Monday, March 10, 2014

On the Industrial Frontier




Ten years ago the little strip of 37th Street between Morgan and Racine was not broad and smooth and wide open like it is today.

There were more buildings on it -- the Joslyn plant sprawled the whole length of a city block -- and the street itself was narrower.  Its rolling pavement was a ruin of asphalt patches, all broken into potholes and crumbling to gravel, with stretches of the old paving stones showing underneath.  A set of rail tracks ran across it -- they were operational just up to the verge of the street, but the railcars that used it all stopped before crossing.  And somewhere underneath all that ran a very old water main -- it was broken, and it was also legally inaccessible, so it was going to stay broken for awhile.

But my friend John didn’t know that when he bought the three story warehouse at the middle of the street.  He saw industrial heritage and the opportunity to build something new.

  


I’ve told this story before.  At least the practical version, about the progress of a real estate project.

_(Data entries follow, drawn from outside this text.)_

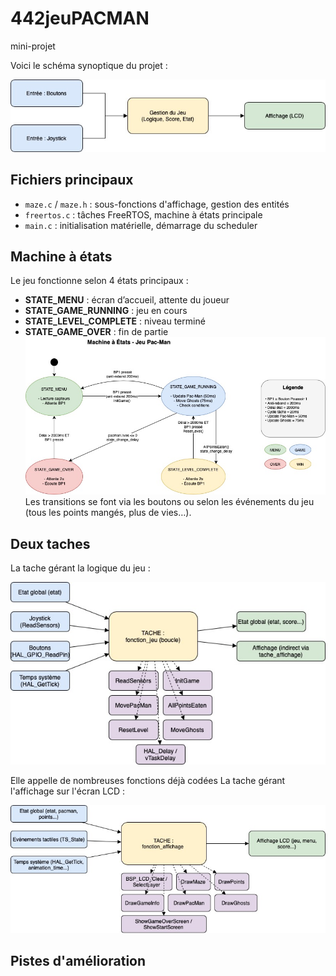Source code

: # 442jeuPACMAN
mini-projet


Voici le schéma synoptique du projet :

![Schéma synoptique](images/schema_principe.jpg)
## Fichiers principaux

- `maze.c` / `maze.h` : sous-fonctions d'affichage, gestion des entités
- `freertos.c` : tâches FreeRTOS, machine à états principale
- `main.c` : initialisation matérielle, démarrage du scheduler

## Machine à états

Le jeu fonctionne selon 4 états principaux :
- **STATE_MENU** : écran d’accueil, attente du joueur
- **STATE_GAME_RUNNING** : jeu en cours
- **STATE_LEVEL_COMPLETE** : niveau terminé
- **STATE_GAME_OVER** : fin de partie
![Etats](images/machine_a_etat.jpg)
Les transitions se font via les boutons ou selon les événements du jeu (tous les points mangés, plus de vies…).

## Deux taches

La tache gérant la logique du jeu :

![tache gérant le bon déroulement du jeu](images/fonction_jeu.jpg)

Elle appelle de nombreuses fonctions déjà codées
La tache gérant l'affichage sur l'écran LCD :

![tache gérant l'affichage du jeu](images/fonction_affichage.jpg)

## Pistes d'amélioration 
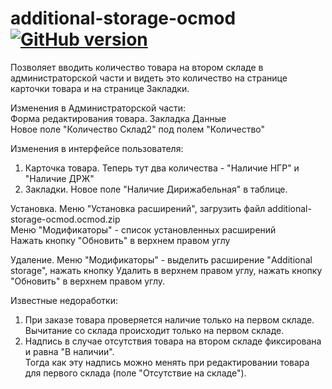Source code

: # additional-storage-ocmod [![GitHub version](https://badge.fury.io/gh/dtaipov%2Fadditional-storage-ocmod.svg)](https://badge.fury.io/gh/dtaipov%2Fadditional-storage-ocmod)
Позволяет вводить количество товара на втором складе в администраторской части и видеть это количество на странице карточки товара и на странице Закладки.

Изменения в Администраторской части:  
Форма редактирования товара. Закладка Данные  
Новое поле "Количество Склад2" под полем "Количество"  

Изменения в интерфейсе пользователя:  
1) Карточка товара. Теперь тут два количества - "Наличие НГР" и "Наличие ДРЖ"  
2) Закладки. Новое поле "Наличие Дирижабельная" в таблице.  

Установка.
Меню "Установка расширений", загрузить файл additional-storage-ocmod.ocmod.zip  
Меню "Модификаторы" - список установленных расширений  
Нажать кнопку "Обновить" в верхнем правом углу  

Удаление.
Меню "Модификаторы" - выделить расширение "Additional storage", нажать кнопку Удалить в верхнем правом углу, нажать кнопку "Обновить" в верхнем правом углу.  

Известные недоработки:  
1) При заказе товара проверяется наличие только на первом складе.  
Вычитание со склада происходит только на первом складе.  
2) Надпись в случае отсутствия товара на втором складе фиксирована и равна "В наличии".  
Тогда как эту надпись можно менять при редактировании товара для первого склада (поле "Отсутствие на складе").  
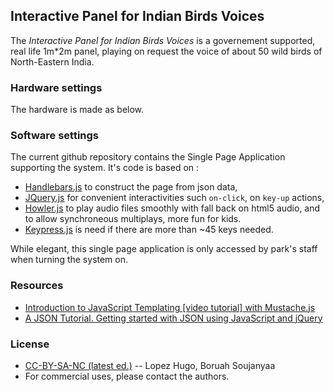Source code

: ## Interactive Panel for Indian Birds Voices
The *Interactive Panel for Indian Birds Voices* is a governement supported, real life 1m*2m panel, playing on request the voice of about 50 wild birds of North-Eastern India.

### Hardware settings

The hardware is made as below.


### Software settings

The current github repository contains the Single Page Application supporting the system. It's code is based on :

 - [Handlebars.js](http://handlebarsjs.com) to construct the page from json data,
 - [JQuery.js](jquery.com) for convenient interactivities such `on-click`, on `key-up` actions,
 - [Howler.js](https://github.com/goldfire/howler.js) to play audio files smoothly with fall back on html5 audio, and to allow synchroneous multiplays, more fun for kids.
 - [Keypress.js](http://dmauro.github.io/Keypress/) is need if there are more than ~45 keys needed.

While elegant, this single page application is only accessed by park's staff when turning the system on.

### Resources

* <a href="http://iviewsource.com/codingtutorials/introduction-to-javascript-templating-with-mustache-js/">Introduction to JavaScript Templating [video tutorial] with Mustache.js</a>
* <a href="http://iviewsource.com/codingtutorials/getting-started-with-javascript-object-notation-json-for-absolute-beginners/">A JSON Tutorial. Getting started with JSON using JavaScript and jQuery</a>

### License

 - [CC-BY-SA-NC (latest ed.)](https://creativecommons.org/licenses/by-sa/4.0/) -- Lopez Hugo, Boruah Soujanyaa
 - For commercial uses, please contact the authors.

<!--
NEXT post to write:
http://h5bp.github.io/
http://jsfiddle.net/YGwJ9/1/
-->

About how John bought it, in 2002, with documents in hand from the city, promising to repair that water main, and from the railroad, detailing their plans for re-activating the track where it crossed the street and ran alongside the loading docks at the back of his building.  The rail siding was a feature central to the interest of the drywall distributor who was going to lease the whole first floor, and pay the rents that would help finance John’s plans to subdivide the other stories into small spaces for metal fabricators, makers and artists.

And how, after he bought it, the railroad’s lawyers squashed the idea of a grade level street crossing – too much liability risk (even though the same tracks run through the middle Racine a few blocks away).  And how the city’s plans to repair the water main were stalled by the significant detail that the city didn’t own the street.  The street was still owned by the company that originally developed the Central Manufacturing District, now a huge multinational, whose lawyers had other things to do than manage the sale of a scrap of street in Bridgeport – an inconvenient bit of industrial heritage.  It would take 3 years before they’d complete the sale and another year for the city to repair the main.

And how John still ploughed forward anyway, doing renovations himself like a really ambitious home improvement project, and attracting tenants, even before there was water, and about the cast of characters who passed through that place, from the outlaws who prowled it before he bought it, to the cast of bikers, missionaries, machinists and other curious parties, including myself, who were drawn in by John’s evolving vision for rebuilding something exciting from waste stream recycled materials, and by his skill for telling a really good story.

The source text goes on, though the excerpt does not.